Now the annual Celebration in the Oaks in City Park draws more than 165,000 visitors each year for food and libations among a constellation of a half-million dazzling LED lights strung across 25 acres, including the park’s Botanical Garden, Storyland and Carousel Gardens amusement park.

“It just kind of grew,” said Amanda Frentz, the park’s media manager. “And every year we add to the route, so it’s new and fresh and different, something people want to keep partaking in.”

During a tour of this year’s setup, which opens to the public Friday, Frentz and other park staff showed off the latest edition of the winter spectacle, which took eight months of preparation and involves 558,350 LED bulbs, 32,800 feet of rope lights and 8,000 feet of Zip Cord.

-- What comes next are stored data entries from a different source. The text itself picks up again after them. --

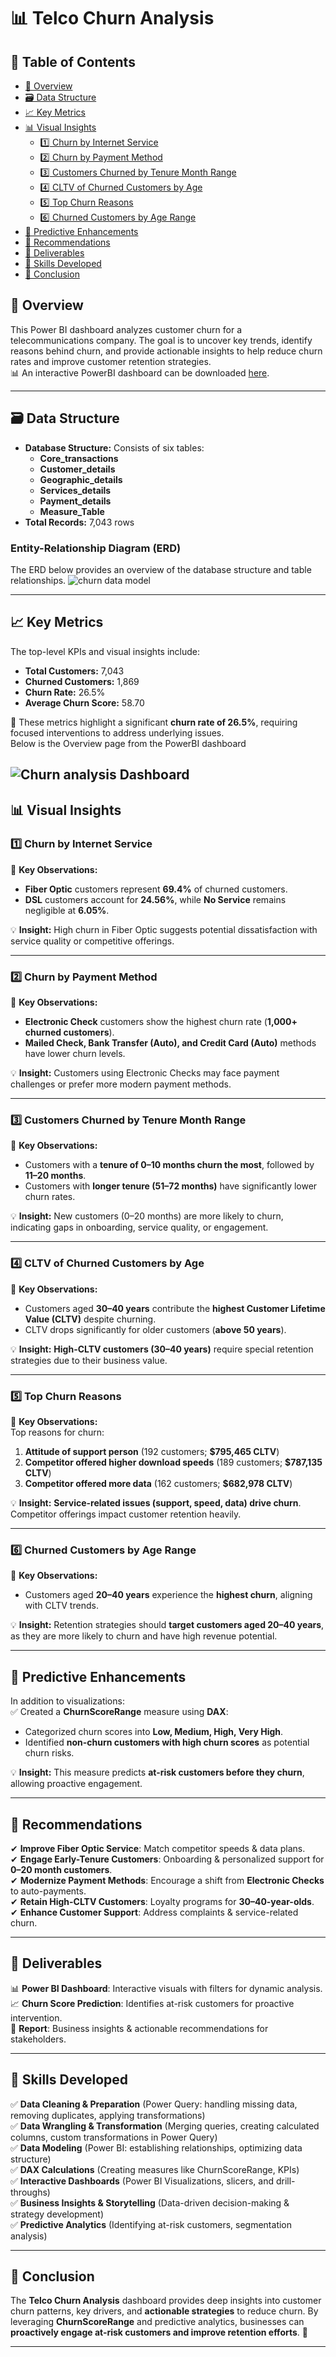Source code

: # 📊 Telco Churn Analysis 
## 📖 Table of Contents  

- [📌 Overview](#overview)  
- [🗃️ Data Structure](#data-structure)  
- [📈 Key Metrics](#key-metrics)  
- [📊 Visual Insights](#visual-insights)  
  - [1️⃣ Churn by Internet Service](#1️⃣-churn-by-internet-service)  
  - [2️⃣ Churn by Payment Method](#2️⃣-churn-by-payment-method)  
  - [3️⃣ Customers Churned by Tenure Month Range](#3️⃣-customers-churned-by-tenure-month-range)  
  - [4️⃣ CLTV of Churned Customers by Age](#4️⃣-cltv-of-churned-customers-by-age)  
  - [5️⃣ Top Churn Reasons](#5️⃣-top-churn-reasons)  
  - [6️⃣ Churned Customers by Age Range](#6️⃣-churned-customers-by-age-range)  
- [🔮 Predictive Enhancements](#predictive-enhancements)  
- [📌 Recommendations](#recommendations)  
- [📂 Deliverables](#deliverables)  
- [🎯 Skills Developed](#skills-developed)  
- [📌 Conclusion](#conclusion)  




## 📌 Overview  
This Power BI dashboard analyzes customer churn for a telecommunications company. The goal is to uncover key trends, identify reasons behind churn, and provide actionable insights to help reduce churn rates and improve customer retention strategies.<br>
📊 An interactive PowerBI dashboard can be downloaded [here](https://github.com/Maaz-devv/Churn-Analysis/blob/main/Telecom%20Churn%20Analysis.pbix).<br>

---
## 🗃️ Data Structure
- **Database Structure:** Consists of six tables:
  - **Core_transactions**
  - **Customer_details**
  - **Geographic_details**
  - **Services_details**
  - **Payment_details**
  - **Measure_Table**
- **Total Records:** 7,043 rows

### Entity-Relationship Diagram (ERD)
The ERD below provides an overview of the database structure and table relationships.
![churn data model](https://github.com/user-attachments/assets/4fd8d97e-cd3f-433a-8461-890bca9b6ca6)

---
## 📈 Key Metrics  
The top-level KPIs and visual insights include:  
- **Total Customers:** 7,043  
- **Churned Customers:** 1,869  
- **Churn Rate:** 26.5%  
- **Average Churn Score:** 58.70  

📌 These metrics highlight a significant **churn rate of 26.5%**, requiring focused interventions to address underlying issues.  
Below is the Overview page from the PowerBI dashboard

![Churn analysis Dashboard](https://github.com/user-attachments/assets/eeae2d8d-d24a-43f5-943f-bbc909078bd3)
---

## 📊 Visual Insights  

### **1️⃣ Churn by Internet Service**  
🔹 **Key Observations:**  
- **Fiber Optic** customers represent **69.4%** of churned customers.  
- **DSL** customers account for **24.56%**, while **No Service** remains negligible at **6.05%**.  

💡 **Insight:** High churn in Fiber Optic suggests potential dissatisfaction with service quality or competitive offerings.  

---

### **2️⃣ Churn by Payment Method**  
🔹 **Key Observations:**  
- **Electronic Check** customers show the highest churn rate (**1,000+ churned customers**).  
- **Mailed Check, Bank Transfer (Auto), and Credit Card (Auto)** methods have lower churn levels.  

💡 **Insight:** Customers using Electronic Checks may face payment challenges or prefer more modern payment methods.  

---

### **3️⃣ Customers Churned by Tenure Month Range**  
🔹 **Key Observations:**  
- Customers with a **tenure of 0–10 months churn the most**, followed by **11–20 months**.  
- Customers with **longer tenure (51–72 months)** have significantly lower churn rates.  

💡 **Insight:** New customers (0–20 months) are more likely to churn, indicating gaps in onboarding, service quality, or engagement.  

---

### **4️⃣ CLTV of Churned Customers by Age**  
🔹 **Key Observations:**  
- Customers aged **30–40 years** contribute the **highest Customer Lifetime Value (CLTV)** despite churning.  
- CLTV drops significantly for older customers (**above 50 years**).  

💡 **Insight:** **High-CLTV customers (30–40 years)** require special retention strategies due to their business value.  

---

### **5️⃣ Top Churn Reasons**  
🔹 **Key Observations:**  
Top reasons for churn:  
1. **Attitude of support person** (192 customers; **$795,465 CLTV**)  
2. **Competitor offered higher download speeds** (189 customers; **$787,135 CLTV**)  
3. **Competitor offered more data** (162 customers; **$682,978 CLTV**)  

💡 **Insight:** **Service-related issues (support, speed, data) drive churn**. Competitor offerings impact customer retention heavily.  

---

### **6️⃣ Churned Customers by Age Range**  
🔹 **Key Observations:**  
- Customers aged **20–40 years** experience the **highest churn**, aligning with CLTV trends.  

💡 **Insight:** Retention strategies should **target customers aged 20–40 years**, as they are more likely to churn and have high revenue potential.  

---

## 🔮 Predictive Enhancements  
In addition to visualizations:  
✅ Created a **ChurnScoreRange** measure using **DAX**:  
- Categorized churn scores into **Low, Medium, High, Very High**.  
- Identified **non-churn customers with high churn scores** as potential churn risks.  

💡 **Insight:** This measure predicts **at-risk customers before they churn**, allowing proactive engagement.  

---

## 📌 Recommendations  
✔ **Improve Fiber Optic Service**: Match competitor speeds & data plans.  
✔ **Engage Early-Tenure Customers**: Onboarding & personalized support for **0–20 month customers**.  
✔ **Modernize Payment Methods**: Encourage a shift from **Electronic Checks** to auto-payments.  
✔ **Retain High-CLTV Customers**: Loyalty programs for **30–40-year-olds**.  
✔ **Enhance Customer Support**: Address complaints & service-related churn.  

---

## 📂 Deliverables  
📊 **Power BI Dashboard**: Interactive visuals with filters for dynamic analysis.  
📈 **Churn Score Prediction**: Identifies at-risk customers for proactive intervention.  
📝 **Report**: Business insights & actionable recommendations for stakeholders.  

---

## 🎯 Skills Developed  
✅ **Data Cleaning & Preparation** (Power Query: handling missing data, removing duplicates, applying transformations)  
✅ **Data Wrangling & Transformation** (Merging queries, creating calculated columns, custom transformations in Power Query)  
✅ **Data Modeling** (Power BI: establishing relationships, optimizing data structure)  
✅ **DAX Calculations** (Creating measures like ChurnScoreRange, KPIs)  
✅ **Interactive Dashboards** (Power BI Visualizations, slicers, and drill-throughs)  
✅ **Business Insights & Storytelling** (Data-driven decision-making & strategy development)  
✅ **Predictive Analytics** (Identifying at-risk customers, segmentation analysis)  
  

---

## 📌 Conclusion  
The **Telco Churn Analysis** dashboard provides deep insights into customer churn patterns, key drivers, and **actionable strategies** to reduce churn. By leveraging **ChurnScoreRange** and predictive analytics, businesses can **proactively engage at-risk customers and improve retention efforts**. 🚀  

---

New features include a flickering “Prancing Peacocks” display, with blue, green and purple lights; two 15-foot-tall reindeer; and an aquatic-themed “Time for Turtles” light display.

There also are expanded items on the 2-mile miniature train ride, including a new fence for the French Quarter exhibit, complete with lanterns and a red bow made of Christmas lights. The display features a replica of St. Louis Cathedral, miniature shotgun houses, a carriage led by horses and a hot dog cart.

The “Rocking Around the Christmas Tree” exhibit has been spruced up, too, with a fully synchronized light and music display of red and green Christmas trees, shooting stars and an orange, red and white Santa face that “sings,” his mouth moving to the words of the songs.

“These new exhibits are an example of the creativity our team has with lights and engineering,” park spokesman John Hopper said.

Finally, the park has a new Ladybug roller coaster, marking the first time the ride has come back for Celebration in the Oaks since Hurricane Katrina, when the old roller coaster was damaged. It reaches 40 feet in the air, goes 25 mph, seats 20 people and has magnetic breaks, staff members said.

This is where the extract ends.